Pocognoli, un coach qui protège ses joueurs
Au cœur de cette tempête, deux joueurs de l'AS Monaco sont directement concernés : Krépin Diatta et Lamine Camara, tous deux internationaux sénégalais. Leur entraîneur, Sébastien Pocognoli, n'a pas tardé à prendre la parole pour apporter son soutien.
« Ça reste mes champions », a-t-il déclaré avec un sourire, refusant de laisser ses joueurs porter seuls le poids d'une décision qui les dépasse. Le technicien monégasque choisit la voie de l'empathie et de la solidarité. Il sait que Diatta et Camara reviendront au club avec des cicatrices émotionnelles. Son rôle est de les accompagner, pas de les juger.

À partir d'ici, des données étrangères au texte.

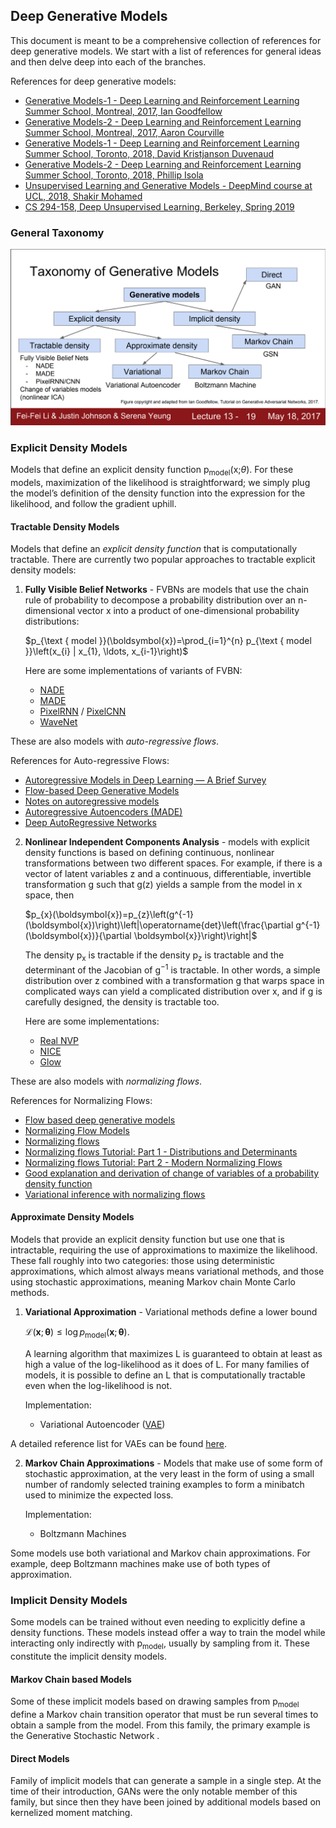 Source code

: ## Deep Generative Models

This document is meant to be a comprehensive collection of references for deep generative models. We start with a list of references for general ideas and then delve deep into each of the branches.

References for deep generative models:

* [Generative Models-1 - Deep Learning and Reinforcement Learning Summer School, Montreal, 2017, Ian Goodfellow](http://videolectures.net/deeplearning2017_goodfellow_generative_models/)
* [Generative Models-2 - Deep Learning and Reinforcement Learning Summer School, Montreal, 2017, Aaron Courville](http://videolectures.net/deeplearning2017_courville_generative_models/)
* [Generative Models-1 - Deep Learning and Reinforcement Learning Summer School, Toronto, 2018, David Kristjanson Duvenaud](http://videolectures.net/DLRLsummerschool2018_duvenaud_generative_models1/)
* [Generative Models-2 - Deep Learning and Reinforcement Learning Summer School, Toronto, 2018, Phillip Isola](http://videolectures.net/DLRLsummerschool2018_isola_generative_models2/)
* [Unsupervised Learning and Generative Models - DeepMind course at UCL, 2018, Shakir Mohamed](https://youtu.be/H4VGSYGvJiA)
* [CS 294-158, Deep Unsupervised Learning, Berkeley, Spring 2019](https://sites.google.com/view/berkeley-cs294-158-sp19/home)

### General Taxonomy

![Taxonomy](images/generativeModelsTaxonomy.png)

### Explicit Density Models

Models that define an explicit density function p<sub>model</sub>(x;$\theta$). For these models, maximization of the likelihood is straightforward; we simply plug the model’s definition of the density function into the expression for the likelihood, and follow the gradient uphill.

#### Tractable Density Models

Models that define an *explicit density function* that is computationally tractable. There are currently two popular approaches to tractable explicit density models: 

1. **Fully Visible Belief Networks** - FVBNs are models that use the chain rule of probability to decompose a probability distribution over an n-dimensional vector x into a product of one-dimensional probability distributions:
  
	  $p_{\text { model }}(\boldsymbol{x})=\prod_{i=1}^{n} p_{\text { model }}\left(x_{i} | x_{1}, \ldots, x_{i-1}\right)$  

	Here are some implementations of variants of FVBN:
  
	* 	[NADE](https://arxiv.org/abs/1605.02226)
	* 	[MADE](https://arxiv.org/abs/1502.03509)
	* 	[PixelRNN](https://arxiv.org/abs/1601.06759) / [PixelCNN](https://arxiv.org/abs/1606.05328)
	* 	[WaveNet](https://arxiv.org/abs/1609.03499)

These are also models with *auto-regressive flows*.

References for Auto-regressive Flows:

* [Autoregressive Models in Deep Learning — A Brief Survey](https://eigenfoo.xyz/deep-autoregressive-models/)
* [Flow-based Deep Generative Models](https://lilianweng.github.io/lil-log/2018/10/13/flow-based-deep-generative-models.html)
* [Notes on autoregressive models](https://deepgenerativemodels.github.io/notes/autoregressive/)
* [Autoregressive Autoencoders (MADE)](http://bjlkeng.github.io/posts/autoregressive-autoencoders/)
* [Deep AutoRegressive Networks](https://arxiv.org/abs/1310.8499)
  
2. **Nonlinear Independent Components Analysis** - models with explicit density functions is based on defining continuous, nonlinear transformations between two different spaces. For example, if there is a vector of latent variables z and a continuous, differentiable, invertible transformation g such that g(z) yields a sample from the model in x space, then

	$p_{x}(\boldsymbol{x})=p_{z}\left(g^{-1}(\boldsymbol{x})\right)\left|\operatorname{det}\left(\frac{\partial g^{-1}(\boldsymbol{x})}{\partial \boldsymbol{x}}\right)\right|$

	The density p<sub>x</sub> is tractable if the density p<sub>z</sub> is tractable and the determinant of the Jacobian of g<sup>−1</sup> is tractable. In other words, a simple distribution over z combined with a transformation g that warps space in complicated ways can yield a complicated distribution over x, and if g is carefully designed, the density is tractable too.
	
	Here are some implementations:
	
	* [Real NVP](https://arxiv.org/abs/1605.08803)
	* [NICE](https://arxiv.org/abs/1410.8516)
	* [Glow](https://arxiv.org/abs/1807.03039)

These are also models with *normalizing flows*.

References for Normalizing Flows:

* [Flow based deep generative models](https://lilianweng.github.io/lil-log/2018/10/13/flow-based-deep-generative-models.html)
* [Normalizing Flow Models](https://deepgenerativemodels.github.io/notes/flow/)
* [Normalizing flows](http://akosiorek.github.io/ml/2018/04/03/norm_flows.html)
* [Normalizing flows Tutorial: Part 1 - Distributions and Determinants](https://blog.evjang.com/2018/01/nf1.html)
* [Normalizing flows Tutorial: Part 2 - Modern Normalizing Flows](https://blog.evjang.com/2018/01/nf2.html)
* [Good explanation and derivation of change of variables of a probability density function](https://stats.stackexchange.com/questions/239588/derivation-of-change-of-variables-of-a-probability-density-function)
* [Variational inference with normalizing flows](https://arxiv.org/abs/1505.05770)


#### Approximate Density Models

Models that provide an explicit density function but use one that is intractable, requiring the use of approximations to maximize the likelihood. These fall roughly into two categories: those using deterministic approximations, which almost always means variational methods, and those using stochastic approximations, meaning Markov chain Monte Carlo methods.

1. **Variational Approximation** - Variational methods define a lower bound

	$\mathcal{L}(\boldsymbol{x} ; \boldsymbol{\theta}) \leq \log p_{\operatorname{model}}(\boldsymbol{x} ; \boldsymbol{\theta})$.
	
	A learning algorithm that maximizes L is guaranteed to obtain at least as high a value of the log-likelihood as it does of L. For many families of models, it is possible to define an L that is computationally tractable even when the log-likelihood is not.
	
	Implementation:
	
	* 	Variational Autoencoder ([VAE](https://arxiv.org/abs/1312.6114))

A detailed reference list for VAEs can be found [here](https://github.com/debasishg/ml-readings/blob/master/vae.md).

2. **Markov Chain Approximations** - Models that make use of some form of stochastic approximation, at the very least in the form of using a small number of randomly selected training examples to form a minibatch used to minimize the expected loss.

	Implementation:
	
	* Boltzmann Machines

Some models use both variational and Markov chain approximations. For example, deep Boltzmann machines make use of both types of approximation.

### Implicit Density Models

Some models can be trained without even needing to explicitly define a density functions. These models instead offer a way to train the model while interacting only indirectly with p<sub>model</sub>, usually by sampling from it. These constitute the implicit density models.	

#### Markov Chain based Models

Some of these implicit models based on drawing samples from p<sub>model</sub> define a Markov chain transition operator that must be run several times to obtain a sample from the model. From this family, the primary example is the Generative Stochastic Network .

#### Direct Models

Family of implicit models that can generate a sample in a single step. At the time of their introduction, GANs were the only notable member of this family, but since then they have been joined by additional models based on kernelized moment matching. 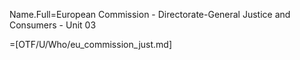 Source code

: Name.Full=European Commission - Directorate-General Justice and Consumers - Unit 03

=[OTF/U/Who/eu_commission_just.md]
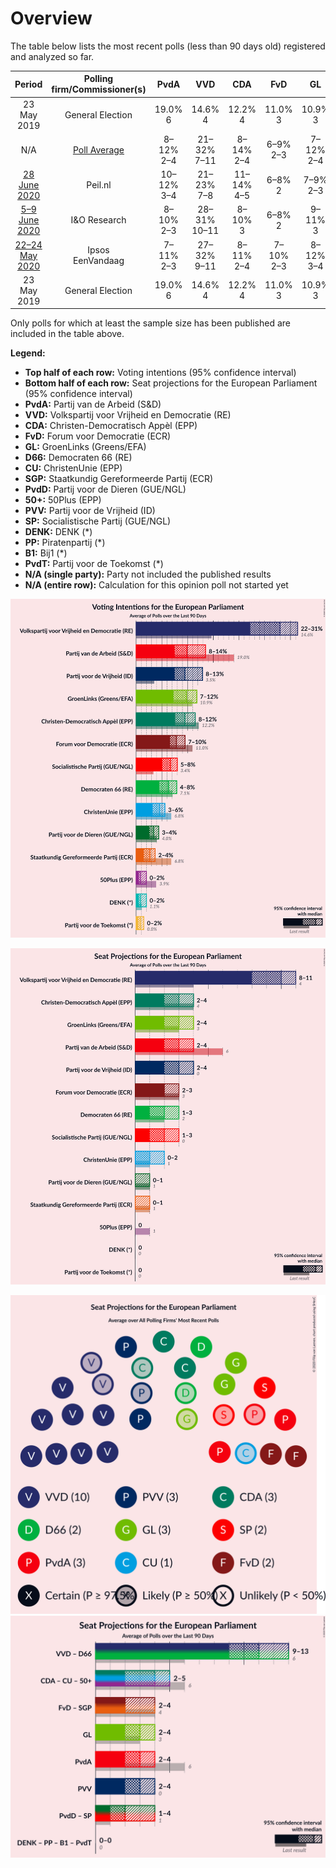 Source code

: # Overview

The table below lists the most recent polls (less than 90 days old) registered and analyzed so far.

| Period     | Polling firm/Commissioner(s) | PvdA | VVD | CDA | FvD | GL | D66 | CU | SGP | PvdD | 50+ | PVV | SP | DENK | PP | B1 | PvdT |
|:----------:|:----------------------------:|:--:|:--:|:--:|:--:|:--:|:--:|:--:|:--:|:--:|:--:|:--:|:--:|:--:|:--:|:--:|:--:|
| 23 May 2019 | General Election | 19.0% <br> 6 | 14.6% <br> 4 | 12.2% <br> 4 | 11.0% <br> 3 | 10.9% <br> 3 | 7.1% <br> 2 | 6.8% <br> 1 | 6.8% <br> 1 | 4.0% <br> 1 | 3.9% <br> 1 | 3.5% <br> 0 | 3.4% <br> 0 | 1.1% <br> 0 | 0.2% <br> 0 | 0.0% <br> 0 | 0.0% <br> 0 |
| N/A | [Poll Average](average.html) | 8–12% <br> 2–4 | 21–32% <br> 7–11 | 8–14% <br> 2–4 | 6–9% <br> 2–3 | 7–12% <br> 2–4 | 6–9% <br> 1–3 | 3–5% <br> 0–1 | 2–3% <br> 0–1 | 2–4% <br> 0–1 | 0–2% <br> 0 | 8–13% <br> 2–4 | 5–8% <br> 1–2 | 0–2% <br> 0 | N/A <br> N/A | N/A <br> N/A | 0–1% <br> 0 |
| [28 June 2020](2020-06-28-Peilnl.html) | Peil.nl | 10–12% <br> 3–4 | 21–23% <br> 7–8 | 11–14% <br> 4–5 | 6–8% <br> 2 | 7–9% <br> 2–3 | 7–9% <br> 2–3 | 4–5% <br> 1 | 2–3% <br> 0–1 | 3–4% <br> 0–1 | 0–1% <br> 0 | 11–13% <br> 3–4 | 6–8% <br> 2–3 | 0–1% <br> 0 | N/A <br> N/A | N/A <br> N/A | 0–1% <br> 0 |
| [5–9 June 2020](2020-06-09-IOResearch.html) | I&O Research | 8–10% <br> 2–3 | 28–31% <br> 10–11 | 8–10% <br> 3 | 6–8% <br> 2 | 9–11% <br> 3 | 6–8% <br> 2 | 4–5% <br> 1 | 2–3% <br> 0 | 2–3% <br> 0 | 0–1% <br> 0 | 9–11% <br> 3–4 | 6–8% <br> 2 | 0% <br> 0 | N/A <br> N/A | N/A <br> N/A | 0% <br> 0 |
| [22–24 May 2020](2020-05-24-Ipsos.html) | Ipsos <br> EenVandaag | 7–11% <br> 2–3 | 27–32% <br> 9–11 | 8–11% <br> 2–4 | 7–10% <br> 2–3 | 8–12% <br> 3–4 | 5–8% <br> 1–3 | 3–5% <br> 0–2 | 1–3% <br> 0 | 2–5% <br> 0–1 | 1–2% <br> 0 | 8–11% <br> 2–4 | 5–8% <br> 1–2 | 1–2% <br> 0 | N/A <br> N/A | N/A <br> N/A | 0–1% <br> 0 |
| 23 May 2019 | General Election | 19.0% <br> 6 | 14.6% <br> 4 | 12.2% <br> 4 | 11.0% <br> 3 | 10.9% <br> 3 | 7.1% <br> 2 | 6.8% <br> 1 | 6.8% <br> 1 | 4.0% <br> 1 | 3.9% <br> 1 | 3.5% <br> 0 | 3.4% <br> 0 | 1.1% <br> 0 | 0.2% <br> 0 | 0.0% <br> 0 | 0.0% <br> 0 |

Only polls for which at least the sample size has been published are included in the table above.

**Legend:**
+ **Top half of each row:** Voting intentions (95% confidence interval)
+ **Bottom half of each row:** Seat projections for the European Parliament (95% confidence interval)
+ **PvdA:** Partij van de Arbeid (S&D)
+ **VVD:** Volkspartij voor Vrijheid en Democratie (RE)
+ **CDA:** Christen-Democratisch Appèl (EPP)
+ **FvD:** Forum voor Democratie (ECR)
+ **GL:** GroenLinks (Greens/EFA)
+ **D66:** Democraten 66 (RE)
+ **CU:** ChristenUnie (EPP)
+ **SGP:** Staatkundig Gereformeerde Partij (ECR)
+ **PvdD:** Partij voor de Dieren (GUE/NGL)
+ **50+:** 50Plus (EPP)
+ **PVV:** Partij voor de Vrijheid (ID)
+ **SP:** Socialistische Partij (GUE/NGL)
+ **DENK:** DENK (*)
+ **PP:** Piratenpartij (*)
+ **B1:** Bij1 (*)
+ **PvdT:** Partij voor de Toekomst (*)
+ **N/A (single party):** Party not included the published results
+ **N/A (entire row):** Calculation for this opinion poll not started yet


![Graph with voting intentions not yet produced](average.png "Voting Intentions")

![Graph with seats not yet produced](average-seats.png "Seats")

![Graph with seating plan not yet produced](average-seating-plan.png "Seating Plan")
![Graph with coalitions seats not yet produced](average-coalitions-seats.png "Coalitions Seats")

Monaco doit vite tourner la page
L'AS Monaco, engagée sur plusieurs fronts cette saison, ne peut se permettre de laisser cette polémique parasiter sa dynamique sportive. Pocognoli devra rapidement réintégrer ses deux internationaux dans le groupe et leur redonner confiance après cet épisode douloureux.
Car au-delà de la politique footballistique africaine, c'est bien la performance collective du club monégasque qui doit primer. Diatta et Camara restent des éléments importants du dispositif tactique. Leur retour en club sera suivi de près. La blessure est morale, mais le football, lui, n'attend pas.